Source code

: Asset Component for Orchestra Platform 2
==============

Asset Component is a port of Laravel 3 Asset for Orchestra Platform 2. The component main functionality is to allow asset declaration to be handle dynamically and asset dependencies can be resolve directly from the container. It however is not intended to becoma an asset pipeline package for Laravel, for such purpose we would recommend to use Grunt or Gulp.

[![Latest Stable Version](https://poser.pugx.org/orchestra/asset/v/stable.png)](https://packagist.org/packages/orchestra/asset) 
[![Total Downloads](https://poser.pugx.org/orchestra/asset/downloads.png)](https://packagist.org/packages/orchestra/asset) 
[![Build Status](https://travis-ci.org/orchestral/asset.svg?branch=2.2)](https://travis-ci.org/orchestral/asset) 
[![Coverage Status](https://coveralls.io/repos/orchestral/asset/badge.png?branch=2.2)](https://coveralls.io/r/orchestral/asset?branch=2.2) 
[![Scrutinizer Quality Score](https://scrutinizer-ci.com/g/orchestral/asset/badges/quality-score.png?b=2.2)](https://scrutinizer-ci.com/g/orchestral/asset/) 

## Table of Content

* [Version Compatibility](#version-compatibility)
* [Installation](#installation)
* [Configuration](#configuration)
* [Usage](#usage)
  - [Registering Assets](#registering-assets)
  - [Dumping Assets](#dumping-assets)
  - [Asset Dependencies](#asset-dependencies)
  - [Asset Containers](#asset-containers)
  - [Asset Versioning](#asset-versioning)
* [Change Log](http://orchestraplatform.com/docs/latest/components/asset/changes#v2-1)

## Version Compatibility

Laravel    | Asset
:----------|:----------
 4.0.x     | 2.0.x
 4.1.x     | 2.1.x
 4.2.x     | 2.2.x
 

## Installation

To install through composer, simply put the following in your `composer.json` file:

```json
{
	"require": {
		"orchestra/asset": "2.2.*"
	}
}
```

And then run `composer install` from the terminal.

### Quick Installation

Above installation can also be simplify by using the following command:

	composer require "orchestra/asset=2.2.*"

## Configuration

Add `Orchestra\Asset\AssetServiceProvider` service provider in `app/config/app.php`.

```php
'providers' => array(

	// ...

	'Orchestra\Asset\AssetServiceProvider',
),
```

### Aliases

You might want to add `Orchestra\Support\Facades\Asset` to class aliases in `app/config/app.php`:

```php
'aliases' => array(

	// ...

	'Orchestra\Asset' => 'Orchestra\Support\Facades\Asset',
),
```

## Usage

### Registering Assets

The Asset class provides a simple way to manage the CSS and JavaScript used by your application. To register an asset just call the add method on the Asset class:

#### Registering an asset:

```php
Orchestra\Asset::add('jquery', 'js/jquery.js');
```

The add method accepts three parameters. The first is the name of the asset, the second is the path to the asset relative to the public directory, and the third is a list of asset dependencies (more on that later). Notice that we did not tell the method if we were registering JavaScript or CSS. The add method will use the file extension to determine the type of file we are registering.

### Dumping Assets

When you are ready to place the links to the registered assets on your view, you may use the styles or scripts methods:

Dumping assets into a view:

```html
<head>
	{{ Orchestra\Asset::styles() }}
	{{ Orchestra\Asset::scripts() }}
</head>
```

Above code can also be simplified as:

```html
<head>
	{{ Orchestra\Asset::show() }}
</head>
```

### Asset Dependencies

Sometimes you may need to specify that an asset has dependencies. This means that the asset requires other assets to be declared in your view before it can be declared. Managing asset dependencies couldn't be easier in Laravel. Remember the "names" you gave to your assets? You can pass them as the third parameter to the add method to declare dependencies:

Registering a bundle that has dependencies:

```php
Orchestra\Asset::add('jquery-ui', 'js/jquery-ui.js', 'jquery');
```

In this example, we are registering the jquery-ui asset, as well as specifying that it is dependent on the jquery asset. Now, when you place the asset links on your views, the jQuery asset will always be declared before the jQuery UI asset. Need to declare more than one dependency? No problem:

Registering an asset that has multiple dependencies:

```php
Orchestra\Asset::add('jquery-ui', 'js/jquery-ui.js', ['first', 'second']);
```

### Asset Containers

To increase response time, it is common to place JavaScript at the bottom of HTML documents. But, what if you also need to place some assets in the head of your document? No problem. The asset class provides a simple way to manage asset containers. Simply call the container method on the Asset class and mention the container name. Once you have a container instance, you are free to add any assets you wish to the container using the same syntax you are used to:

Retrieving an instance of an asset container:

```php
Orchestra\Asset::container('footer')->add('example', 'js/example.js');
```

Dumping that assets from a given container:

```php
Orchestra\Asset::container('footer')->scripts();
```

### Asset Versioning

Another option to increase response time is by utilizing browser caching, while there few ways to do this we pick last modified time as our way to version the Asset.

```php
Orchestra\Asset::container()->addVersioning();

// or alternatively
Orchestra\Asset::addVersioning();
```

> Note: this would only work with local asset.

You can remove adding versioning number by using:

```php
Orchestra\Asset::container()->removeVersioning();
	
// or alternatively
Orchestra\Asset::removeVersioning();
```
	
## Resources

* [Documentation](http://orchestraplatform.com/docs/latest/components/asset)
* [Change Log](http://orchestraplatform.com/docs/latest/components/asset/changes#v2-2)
▬▬▬
# [Try it]
Print the records once more, exactly as they were given.

# [Final answer]
Source code

: Asset Component for Orchestra Platform 2
==============

Asset Component is a port of Laravel 3 Asset for Orchestra Platform 2. The component main functionality is to allow asset declaration to be handle dynamically and asset dependencies can be resolve directly from the container. It however is not intended to becoma an asset pipeline package for Laravel, for such purpose we would recommend to use Grunt or Gulp.

[![Latest Stable Version](https://poser.pugx.org/orchestra/asset/v/stable.png)](https://packagist.org/packages/orchestra/asset) 
[![Total Downloads](https://poser.pugx.org/orchestra/asset/downloads.png)](https://packagist.org/packages/orchestra/asset) 
[![Build Status](https://travis-ci.org/orchestral/asset.svg?branch=2.2)](https://travis-ci.org/orchestral/asset) 
[![Coverage Status](https://coveralls.io/repos/orchestral/asset/badge.png?branch=2.2)](https://coveralls.io/r/orchestral/asset?branch=2.2) 
[![Scrutinizer Quality Score](https://scrutinizer-ci.com/g/orchestral/asset/badges/quality-score.png?b=2.2)](https://scrutinizer-ci.com/g/orchestral/asset/) 

## Table of Content

* [Version Compatibility](#version-compatibility)
* [Installation](#installation)
* [Configuration](#configuration)
* [Usage](#usage)
  - [Registering Assets](#registering-assets)
  - [Dumping Assets](#dumping-assets)
  - [Asset Dependencies](#asset-dependencies)
  - [Asset Containers](#asset-containers)
  - [Asset Versioning](#asset-versioning)
* [Change Log](http://orchestraplatform.com/docs/latest/components/asset/changes#v2-1)

## Version Compatibility

Laravel    | Asset
:----------|:----------
 4.0.x     | 2.0.x
 4.1.x     | 2.1.x
 4.2.x     | 2.2.x
 

## Installation

To install through composer, simply put the following in your `composer.json` file:

```json
{
	"require": {
		"orchestra/asset": "2.2.*"
	}
}
```

And then run `composer install` from the terminal.

### Quick Installation

Above installation can also be simplify by using the following command:

	composer require "orchestra/asset=2.2.*"

## Configuration

Add `Orchestra\Asset\AssetServiceProvider` service provider in `app/config/app.php`.

```php
'providers' => array(

	// ...

	'Orchestra\Asset\AssetServiceProvider',
),
```

### Aliases

You might want to add `Orchestra\Support\Facades\Asset` to class aliases in `app/config/app.php`:

```php
'aliases' => array(

	// ...

	'Orchestra\Asset' => 'Orchestra\Support\Facades\Asset',
),
```

## Usage

### Registering Assets

The Asset class provides a simple way to manage the CSS and JavaScript used by your application. To register an asset just call the add method on the Asset class:

#### Registering an asset:

```php
Orchestra\Asset::add('jquery', 'js/jquery.js');
```

The add method accepts three parameters. The first is the name of the asset, the second is the path to the asset relative to the public directory, and the third is a list of asset dependencies (more on that later). Notice that we did not tell the method if we were registering JavaScript or CSS. The add method will use the file extension to determine the type of file we are registering.

### Dumping Assets

When you are ready to place the links to the registered assets on your view, you may use the styles or scripts methods:

Dumping assets into a view:

```html
<head>
	{{ Orchestra\Asset::styles() }}
	{{ Orchestra\Asset::scripts() }}
</head>
```

Above code can also be simplified as:

```html
<head>
	{{ Orchestra\Asset::show() }}
</head>
```

### Asset Dependencies

Sometimes you may need to specify that an asset has dependencies. This means that the asset requires other assets to be declared in your view before it can be declared. Managing asset dependencies couldn't be easier in Laravel. Remember the "names" you gave to your assets? You can pass them as the third parameter to the add method to declare dependencies:

Registering a bundle that has dependencies:

```php
Orchestra\Asset::add('jquery-ui', 'js/jquery-ui.js', 'jquery');
```

In this example, we are registering the jquery-ui asset, as well as specifying that it is dependent on the jquery asset. Now, when you place the asset links on your views, the jQuery asset will always be declared before the jQuery UI asset. Need to declare more than one dependency? No problem:

Registering an asset that has multiple dependencies:

```php
Orchestra\Asset::add('jquery-ui', 'js/jquery-ui.js', ['first', 'second']);
```

### Asset Containers

To increase response time, it is common to place JavaScript at the bottom of HTML documents. But, what if you also need to place some assets in the head of your document? No problem. The asset class provides a simple way to manage asset containers. Simply call the container method on the Asset class and mention the container name. Once you have a container instance, you are free to add any assets you wish to the container using the same syntax you are used to:

Retrieving an instance of an asset container:

```php
Orchestra\Asset::container('footer')->add('example', 'js/example.js');
```

Dumping that assets from a given container:

```php
Orchestra\Asset::container('footer')->scripts();
```

### Asset Versioning

Another option to increase response time is by utilizing browser caching, while there few ways to do this we pick last modified time as our way to version the Asset.

```php
Orchestra\Asset::container()->addVersioning();

// or alternatively
Orchestra\Asset::addVersioning();
```

> Note: this would only work with local asset.

You can remove adding versioning number by using:

```php
Orchestra\Asset::container()->removeVersioning();
	
// or alternatively
Orchestra\Asset::removeVersioning();
```
	
## Resources

* [Documentation](http://orchestraplatform.com/docs/latest/components/asset)
* [Change Log](http://orchestraplatform.com/docs/latest/components/asset/changes#v2-2)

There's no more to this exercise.